Key court approval comes 60 days after start of New Vision’s restructuring process that is now nearing completion. The plan eliminates all of New Vision’s debt and guaranteed obligations of over $400 million.
New Vision Television announced that the company’s plan of reorganization has been approved by the United States Bankruptcy Court, District of Delaware. The court’s decision signals an imminent end to New Vision’s restructuring process, the company said.
New Vision began its restructuring process on July 13 with the support of the company’s first- and second-lien debt holders, and New Vision’s debt holders yesterday unanimously supported the company’s reorganization plan. New Vision owns or provides services to 14 major network-affiliated television stations across the United States.
Under the plan, as approved by the court, all of New Vision’s debt and guaranteed obligations of more than $400 million will be eliminated. New Vision will be provided with sufficient capital to ensure the company’s uninterrupted business operations, and New Vision’s existing management and employees will remain in place.
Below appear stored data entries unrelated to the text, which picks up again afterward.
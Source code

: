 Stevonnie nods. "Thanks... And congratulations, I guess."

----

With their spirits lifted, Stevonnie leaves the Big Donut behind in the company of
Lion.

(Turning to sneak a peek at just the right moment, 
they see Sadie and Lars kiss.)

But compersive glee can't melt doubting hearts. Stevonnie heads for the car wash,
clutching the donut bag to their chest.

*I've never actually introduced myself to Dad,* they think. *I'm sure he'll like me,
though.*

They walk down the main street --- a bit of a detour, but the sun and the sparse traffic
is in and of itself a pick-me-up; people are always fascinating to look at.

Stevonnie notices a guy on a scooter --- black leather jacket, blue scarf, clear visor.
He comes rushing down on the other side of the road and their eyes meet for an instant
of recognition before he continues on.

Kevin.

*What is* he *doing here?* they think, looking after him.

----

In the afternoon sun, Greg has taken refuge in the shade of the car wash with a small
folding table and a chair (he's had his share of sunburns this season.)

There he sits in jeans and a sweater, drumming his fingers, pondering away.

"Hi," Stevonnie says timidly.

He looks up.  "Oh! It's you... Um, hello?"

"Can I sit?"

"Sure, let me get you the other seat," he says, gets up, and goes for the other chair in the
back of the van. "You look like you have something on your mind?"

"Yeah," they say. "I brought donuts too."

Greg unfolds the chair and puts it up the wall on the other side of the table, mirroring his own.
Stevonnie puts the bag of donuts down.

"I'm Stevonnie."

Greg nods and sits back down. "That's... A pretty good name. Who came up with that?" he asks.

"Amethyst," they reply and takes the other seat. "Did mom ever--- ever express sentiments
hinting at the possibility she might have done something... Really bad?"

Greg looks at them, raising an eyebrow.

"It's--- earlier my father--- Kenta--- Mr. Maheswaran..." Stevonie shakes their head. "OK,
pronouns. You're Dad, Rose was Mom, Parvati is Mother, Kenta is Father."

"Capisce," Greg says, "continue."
“New Vision has reached an important milestone,” said Jason Elkin, New Vision’s founder and CEO. “As we began this restructuring process, we promised our employees, our viewers and our advertisers that New Vision wouldn’t miss a beat, and we haven’t. Our daily business hasn’t been impacted at all: Jobs and benefits for our employees are intact; advertisers have continued to receive top customer service; and our stations have continued to invest in best-of-class news coverage and other programming. Now, with the court’s approval of our reorganization plan, the way is clear for New Vision to emerge from this restructuring process in the very near future — as a financially strong and agile company, with great employees, loyal advertisers, committed local audiences, and valuable geographic and network diversification among our stations.”
New Vision’s restructuring is subject to the prior consent of the FCC. New Vision has sought such consent and said it expects approval shortly.
“New Vision’s tremendous progress in just 60 days is a tribute to everyone who has been involved,” concluded Elkin. “We are grateful for the tremendous faith our debt holders have shown in New Vision’s business model and future prospects, and we are thankful for the dedication and loyalty of our employees, advertisers and viewers.”
Moelis & Co. is serving as financial adviser to New Vision Television, and Locke Lord Bissell & Liddell is serving as legal counsel for the restructuring.